Material supplied:
···
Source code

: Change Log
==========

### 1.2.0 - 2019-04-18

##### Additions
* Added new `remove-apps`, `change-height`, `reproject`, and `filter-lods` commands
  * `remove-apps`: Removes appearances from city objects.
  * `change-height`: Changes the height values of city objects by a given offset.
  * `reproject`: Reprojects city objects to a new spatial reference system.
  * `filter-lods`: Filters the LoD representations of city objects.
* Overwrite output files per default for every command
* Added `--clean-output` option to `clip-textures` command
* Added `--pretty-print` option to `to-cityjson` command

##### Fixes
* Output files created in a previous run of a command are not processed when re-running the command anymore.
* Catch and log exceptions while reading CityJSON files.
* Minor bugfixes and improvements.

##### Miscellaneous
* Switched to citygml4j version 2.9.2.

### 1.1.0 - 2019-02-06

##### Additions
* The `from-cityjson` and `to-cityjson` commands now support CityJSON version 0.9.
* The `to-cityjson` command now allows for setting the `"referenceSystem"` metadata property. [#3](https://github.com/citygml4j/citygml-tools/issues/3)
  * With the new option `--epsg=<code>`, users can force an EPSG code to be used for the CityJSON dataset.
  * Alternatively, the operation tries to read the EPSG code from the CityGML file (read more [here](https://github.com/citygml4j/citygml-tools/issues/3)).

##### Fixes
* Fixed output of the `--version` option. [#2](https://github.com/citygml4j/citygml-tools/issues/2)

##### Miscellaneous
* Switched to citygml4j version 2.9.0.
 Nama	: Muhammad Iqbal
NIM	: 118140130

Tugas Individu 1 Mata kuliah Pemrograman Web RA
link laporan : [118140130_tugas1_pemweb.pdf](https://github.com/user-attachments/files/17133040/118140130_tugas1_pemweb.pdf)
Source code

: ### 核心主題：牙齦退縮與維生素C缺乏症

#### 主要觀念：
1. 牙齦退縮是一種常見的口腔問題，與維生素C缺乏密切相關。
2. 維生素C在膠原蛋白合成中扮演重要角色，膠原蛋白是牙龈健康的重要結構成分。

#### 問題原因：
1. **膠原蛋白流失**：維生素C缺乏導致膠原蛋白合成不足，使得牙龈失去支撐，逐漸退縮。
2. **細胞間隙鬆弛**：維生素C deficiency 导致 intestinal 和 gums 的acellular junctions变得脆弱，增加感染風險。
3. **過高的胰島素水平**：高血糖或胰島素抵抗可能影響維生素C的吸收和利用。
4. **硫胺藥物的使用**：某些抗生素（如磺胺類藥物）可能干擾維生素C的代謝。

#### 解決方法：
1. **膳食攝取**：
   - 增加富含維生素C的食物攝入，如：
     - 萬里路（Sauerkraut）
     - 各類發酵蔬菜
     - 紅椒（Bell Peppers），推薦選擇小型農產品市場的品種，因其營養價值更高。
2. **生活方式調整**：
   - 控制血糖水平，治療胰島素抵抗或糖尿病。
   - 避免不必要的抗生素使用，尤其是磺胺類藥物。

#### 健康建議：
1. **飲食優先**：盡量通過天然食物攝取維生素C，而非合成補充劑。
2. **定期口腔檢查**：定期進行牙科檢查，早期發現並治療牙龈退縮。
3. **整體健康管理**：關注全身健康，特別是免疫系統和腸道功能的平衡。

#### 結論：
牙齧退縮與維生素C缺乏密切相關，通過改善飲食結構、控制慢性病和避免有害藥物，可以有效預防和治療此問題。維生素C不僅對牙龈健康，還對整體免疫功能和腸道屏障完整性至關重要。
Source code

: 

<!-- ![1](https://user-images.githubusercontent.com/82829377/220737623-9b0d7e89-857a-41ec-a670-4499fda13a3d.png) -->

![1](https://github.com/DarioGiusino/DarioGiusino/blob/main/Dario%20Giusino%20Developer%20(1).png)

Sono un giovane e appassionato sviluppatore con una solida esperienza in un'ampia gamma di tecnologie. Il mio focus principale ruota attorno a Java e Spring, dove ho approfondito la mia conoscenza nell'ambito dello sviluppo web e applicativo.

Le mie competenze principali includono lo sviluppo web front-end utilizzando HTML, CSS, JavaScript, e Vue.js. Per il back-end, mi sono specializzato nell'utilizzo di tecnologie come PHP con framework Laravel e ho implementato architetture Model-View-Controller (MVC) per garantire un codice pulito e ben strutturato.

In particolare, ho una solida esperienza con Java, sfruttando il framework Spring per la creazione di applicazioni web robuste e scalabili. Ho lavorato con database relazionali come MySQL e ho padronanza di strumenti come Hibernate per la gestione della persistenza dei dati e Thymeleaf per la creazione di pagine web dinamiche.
···
About this task: Every record must appear in the answer exactly as it does above.

Exercise answer:
Source code

: Change Log
==========

### 1.2.0 - 2019-04-18

##### Additions
* Added new `remove-apps`, `change-height`, `reproject`, and `filter-lods` commands
  * `remove-apps`: Removes appearances from city objects.
  * `change-height`: Changes the height values of city objects by a given offset.
  * `reproject`: Reprojects city objects to a new spatial reference system.
  * `filter-lods`: Filters the LoD representations of city objects.
* Overwrite output files per default for every command
* Added `--clean-output` option to `clip-textures` command
* Added `--pretty-print` option to `to-cityjson` command

##### Fixes
* Output files created in a previous run of a command are not processed when re-running the command anymore.
* Catch and log exceptions while reading CityJSON files.
* Minor bugfixes and improvements.

##### Miscellaneous
* Switched to citygml4j version 2.9.2.

### 1.1.0 - 2019-02-06

##### Additions
* The `from-cityjson` and `to-cityjson` commands now support CityJSON version 0.9.
* The `to-cityjson` command now allows for setting the `"referenceSystem"` metadata property. [#3](https://github.com/citygml4j/citygml-tools/issues/3)
  * With the new option `--epsg=<code>`, users can force an EPSG code to be used for the CityJSON dataset.
  * Alternatively, the operation tries to read the EPSG code from the CityGML file (read more [here](https://github.com/citygml4j/citygml-tools/issues/3)).

##### Fixes
* Fixed output of the `--version` option. [#2](https://github.com/citygml4j/citygml-tools/issues/2)

##### Miscellaneous
* Switched to citygml4j version 2.9.0.
 Nama	: Muhammad Iqbal
NIM	: 118140130

Tugas Individu 1 Mata kuliah Pemrograman Web RA
link laporan : [118140130_tugas1_pemweb.pdf](https://github.com/user-attachments/files/17133040/118140130_tugas1_pemweb.pdf)
Source code

: ### 核心主題：牙齦退縮與維生素C缺乏症

#### 主要觀念：
1. 牙齦退縮是一種常見的口腔問題，與維生素C缺乏密切相關。
2. 維生素C在膠原蛋白合成中扮演重要角色，膠原蛋白是牙龈健康的重要結構成分。

#### 問題原因：
1. **膠原蛋白流失**：維生素C缺乏導致膠原蛋白合成不足，使得牙龈失去支撐，逐漸退縮。
2. **細胞間隙鬆弛**：維生素C deficiency 导致 intestinal 和 gums 的acellular junctions变得脆弱，增加感染風險。
3. **過高的胰島素水平**：高血糖或胰島素抵抗可能影響維生素C的吸收和利用。
4. **硫胺藥物的使用**：某些抗生素（如磺胺類藥物）可能干擾維生素C的代謝。

#### 解決方法：
1. **膳食攝取**：
   - 增加富含維生素C的食物攝入，如：
     - 萬里路（Sauerkraut）
     - 各類發酵蔬菜
     - 紅椒（Bell Peppers），推薦選擇小型農產品市場的品種，因其營養價值更高。
2. **生活方式調整**：
   - 控制血糖水平，治療胰島素抵抗或糖尿病。
   - 避免不必要的抗生素使用，尤其是磺胺類藥物。

#### 健康建議：
1. **飲食優先**：盡量通過天然食物攝取維生素C，而非合成補充劑。
2. **定期口腔檢查**：定期進行牙科檢查，早期發現並治療牙龈退縮。
3. **整體健康管理**：關注全身健康，特別是免疫系統和腸道功能的平衡。

#### 結論：
牙齧退縮與維生素C缺乏密切相關，通過改善飲食結構、控制慢性病和避免有害藥物，可以有效預防和治療此問題。維生素C不僅對牙龈健康，還對整體免疫功能和腸道屏障完整性至關重要。
Source code

: 

<!-- ![1](https://user-images.githubusercontent.com/82829377/220737623-9b0d7e89-857a-41ec-a670-4499fda13a3d.png) -->

![1](https://github.com/DarioGiusino/DarioGiusino/blob/main/Dario%20Giusino%20Developer%20(1).png)

Sono un giovane e appassionato sviluppatore con una solida esperienza in un'ampia gamma di tecnologie. Il mio focus principale ruota attorno a Java e Spring, dove ho approfondito la mia conoscenza nell'ambito dello sviluppo web e applicativo.

Le mie competenze principali includono lo sviluppo web front-end utilizzando HTML, CSS, JavaScript, e Vue.js. Per il back-end, mi sono specializzato nell'utilizzo di tecnologie come PHP con framework Laravel e ho implementato architetture Model-View-Controller (MVC) per garantire un codice pulito e ben strutturato.

In particolare, ho una solida esperienza con Java, sfruttando il framework Spring per la creazione di applicazioni web robuste e scalabili. Ho lavorato con database relazionali come MySQL e ho padronanza di strumenti come Hibernate per la gestione della persistenza dei dati e Thymeleaf per la creazione di pagine web dinamiche.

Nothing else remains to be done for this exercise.